*Saved data entries:*
▽

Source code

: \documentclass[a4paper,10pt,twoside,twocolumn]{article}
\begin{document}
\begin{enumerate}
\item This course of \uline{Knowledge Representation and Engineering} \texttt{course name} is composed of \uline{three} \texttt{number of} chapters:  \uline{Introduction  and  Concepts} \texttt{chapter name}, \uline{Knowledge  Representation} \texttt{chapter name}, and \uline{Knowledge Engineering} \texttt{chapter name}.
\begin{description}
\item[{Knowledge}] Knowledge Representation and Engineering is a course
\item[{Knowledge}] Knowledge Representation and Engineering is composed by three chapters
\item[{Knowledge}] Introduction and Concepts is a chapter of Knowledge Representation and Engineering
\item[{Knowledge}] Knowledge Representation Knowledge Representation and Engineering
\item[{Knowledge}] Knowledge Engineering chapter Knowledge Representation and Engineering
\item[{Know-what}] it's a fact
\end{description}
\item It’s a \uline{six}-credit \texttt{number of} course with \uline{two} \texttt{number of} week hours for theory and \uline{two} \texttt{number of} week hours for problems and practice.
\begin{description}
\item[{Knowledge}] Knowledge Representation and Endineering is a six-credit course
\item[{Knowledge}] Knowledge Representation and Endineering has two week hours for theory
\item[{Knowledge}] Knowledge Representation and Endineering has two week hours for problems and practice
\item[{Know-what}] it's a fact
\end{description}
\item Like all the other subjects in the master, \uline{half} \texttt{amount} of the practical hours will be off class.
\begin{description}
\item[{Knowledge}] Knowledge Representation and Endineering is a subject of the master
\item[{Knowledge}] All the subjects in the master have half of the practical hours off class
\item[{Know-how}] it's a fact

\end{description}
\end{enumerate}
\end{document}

△

*EXERCISE PROMPT:*
In this exercise, reproduce each line above exactly.

*ANSWER SPACE:*
Source code

: \documentclass[a4paper,10pt,twoside,twocolumn]{article}
\begin{document}
\begin{enumerate}
\item This course of \uline{Knowledge Representation and Engineering} \texttt{course name} is composed of \uline{three} \texttt{number of} chapters:  \uline{Introduction  and  Concepts} \texttt{chapter name}, \uline{Knowledge  Representation} \texttt{chapter name}, and \uline{Knowledge Engineering} \texttt{chapter name}.
\begin{description}
\item[{Knowledge}] Knowledge Representation and Engineering is a course
\item[{Knowledge}] Knowledge Representation and Engineering is composed by three chapters
\item[{Knowledge}] Introduction and Concepts is a chapter of Knowledge Representation and Engineering
\item[{Knowledge}] Knowledge Representation Knowledge Representation and Engineering
\item[{Knowledge}] Knowledge Engineering chapter Knowledge Representation and Engineering
\item[{Know-what}] it's a fact
\end{description}
\item It’s a \uline{six}-credit \texttt{number of} course with \uline{two} \texttt{number of} week hours for theory and \uline{two} \texttt{number of} week hours for problems and practice.
\begin{description}
\item[{Knowledge}] Knowledge Representation and Endineering is a six-credit course
\item[{Knowledge}] Knowledge Representation and Endineering has two week hours for theory
\item[{Knowledge}] Knowledge Representation and Endineering has two week hours for problems and practice
\item[{Know-what}] it's a fact
\end{description}
\item Like all the other subjects in the master, \uline{half} \texttt{amount} of the practical hours will be off class.
\begin{description}
\item[{Knowledge}] Knowledge Representation and Endineering is a subject of the master
\item[{Knowledge}] All the subjects in the master have half of the practical hours off class
\item[{Know-how}] it's a fact

\end{description}
\end{enumerate}
\end{document}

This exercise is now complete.